## WORK INSTRUCTION
After reading the entries below, copy word for word the lines from the first through the line containing "Para la parte", and stop there.

## TASK DATA
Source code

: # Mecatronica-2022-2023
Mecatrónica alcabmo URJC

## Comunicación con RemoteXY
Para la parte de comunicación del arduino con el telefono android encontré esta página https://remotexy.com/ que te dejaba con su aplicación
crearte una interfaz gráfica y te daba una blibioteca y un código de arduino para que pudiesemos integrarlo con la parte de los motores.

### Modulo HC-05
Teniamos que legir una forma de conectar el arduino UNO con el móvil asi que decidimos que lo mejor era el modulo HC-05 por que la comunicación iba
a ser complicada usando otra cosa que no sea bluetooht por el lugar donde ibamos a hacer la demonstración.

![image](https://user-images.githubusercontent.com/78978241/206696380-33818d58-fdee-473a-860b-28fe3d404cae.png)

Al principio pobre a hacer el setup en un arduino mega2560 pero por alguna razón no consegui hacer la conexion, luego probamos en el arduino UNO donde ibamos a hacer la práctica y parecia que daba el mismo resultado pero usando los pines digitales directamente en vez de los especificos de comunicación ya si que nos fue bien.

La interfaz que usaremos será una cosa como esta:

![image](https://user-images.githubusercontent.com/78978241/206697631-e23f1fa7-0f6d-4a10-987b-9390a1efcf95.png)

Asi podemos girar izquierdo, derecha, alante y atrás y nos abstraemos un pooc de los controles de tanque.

## REPLY TO THE TASK
Source code

: # Mecatronica-2022-2023
Mecatrónica alcabmo URJC

## Comunicación con RemoteXY
Para la parte de comunicación del arduino con el telefono android encontré esta página https://remotexy.com/ que te dejaba con su aplicación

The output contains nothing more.